There was nothing but twenty or so houses between Biba’s front door and the entrance to Highgate Tube station, but she managed to steer me into a café before I even realized that I had made a detour. Somehow she had got me to cross Archway Road without my noticing. She ordered two coffees, which we drank from polystyrene cups, sitting gingerly on rickety aluminum chairs that wore a patina of North London smog. The café was placed directly opposite another café, the Woodman pub, a bus stop, and the Archway Road entrance to the Tube station, and afforded a perfect opportunity for people watching.
“See that couple across the road?” said Biba, pointing to a middle-aged man and woman at the bus stop. They were kissing passionately like teenagers. His hands were in her graying hair, and her bag lolled open at her feet. The public display of affection was at odds with the tasteful and muted autumn colors of their clothing. “How long do you think they’ve been together?”

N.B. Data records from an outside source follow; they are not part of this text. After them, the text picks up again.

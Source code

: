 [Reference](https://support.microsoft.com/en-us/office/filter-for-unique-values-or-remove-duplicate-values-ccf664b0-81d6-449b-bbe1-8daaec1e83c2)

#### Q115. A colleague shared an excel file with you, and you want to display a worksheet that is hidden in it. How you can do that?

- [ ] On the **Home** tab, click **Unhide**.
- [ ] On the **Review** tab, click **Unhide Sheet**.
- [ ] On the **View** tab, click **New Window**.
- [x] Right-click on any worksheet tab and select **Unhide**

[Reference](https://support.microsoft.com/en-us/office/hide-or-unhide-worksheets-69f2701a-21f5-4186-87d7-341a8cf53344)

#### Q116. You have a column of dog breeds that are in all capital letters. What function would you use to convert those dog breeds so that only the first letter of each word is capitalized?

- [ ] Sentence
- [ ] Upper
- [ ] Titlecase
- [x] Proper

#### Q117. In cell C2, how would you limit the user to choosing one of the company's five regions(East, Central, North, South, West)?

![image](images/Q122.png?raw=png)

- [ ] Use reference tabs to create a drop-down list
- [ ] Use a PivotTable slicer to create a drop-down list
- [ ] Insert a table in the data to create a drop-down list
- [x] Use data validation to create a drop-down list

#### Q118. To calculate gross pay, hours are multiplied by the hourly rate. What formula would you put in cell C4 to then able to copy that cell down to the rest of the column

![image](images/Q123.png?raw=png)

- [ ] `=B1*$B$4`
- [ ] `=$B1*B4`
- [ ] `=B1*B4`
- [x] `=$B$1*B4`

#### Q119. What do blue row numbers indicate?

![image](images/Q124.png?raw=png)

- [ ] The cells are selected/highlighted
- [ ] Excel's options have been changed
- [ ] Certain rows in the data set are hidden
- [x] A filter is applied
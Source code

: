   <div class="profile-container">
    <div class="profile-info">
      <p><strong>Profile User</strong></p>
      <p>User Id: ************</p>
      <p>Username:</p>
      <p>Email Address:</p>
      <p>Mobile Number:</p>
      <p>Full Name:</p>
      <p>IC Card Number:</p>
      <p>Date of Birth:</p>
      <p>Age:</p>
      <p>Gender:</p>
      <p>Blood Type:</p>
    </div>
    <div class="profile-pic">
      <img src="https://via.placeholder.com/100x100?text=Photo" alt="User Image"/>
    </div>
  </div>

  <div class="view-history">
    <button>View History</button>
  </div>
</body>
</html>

“They’re very new,” I said. “That’s not normal at their age.”
“They’re having an affair,” she deduced.
“They’re not having a very discreet one, snogging at the forty-three bus stop,” I said.
“They’re not local,” she said authoritatively, as the couple made a hand-in-hand dash across three lanes of traffic and disappeared into another café a few doors down. “They only come up here because they don’t know anyone in this neighborhood.”
Some people say, “Oh, I can sit in a café for hours and watch the world go by,” but they don’t mean it: they’ve usually got a book on the go, or a paper on their lap, or these days, a cell phone in their hand. But Biba was like me: she could happily pass entire days people watching. I had never met anyone who shared my enthusiasm for the position of bystander before, although her capacity for imaginative conjecture impressed even me. Simon alone had noticed my voyeuristic tendencies and had remarked that if I had gone to a decent school as a child, someone would have pointed out to me that it was rude to stare, but that he supposed it was too late now. Claire, Emma, and Sarah had no need to people-watch: inseparable at all times, the other girls had never gone anywhere without one another and spent their time turning toward one another in a kind of never-ending triangle of reflected interest and affirmation. My parents had noticed my love of loitering in cafés but had identified it as a strange continental habit I had picked up, like bottled water. Of course, Biba and I had slightly different motivations. Mine were more by default than by design. If you are the kind of person other people tend not to notice, you naturally become a spectator. This tendency to voyeurism had been compounded by spending the last few years constantly showing up in new countries knowing nobody, hanging around at airports and in the strange corridors of foreign hostels and universities. Not only is it an excellent way to pass the time, it helps you grasp the idioms and gestures that make the difference between the schoolgirl linguist and the mother-tongue speaker.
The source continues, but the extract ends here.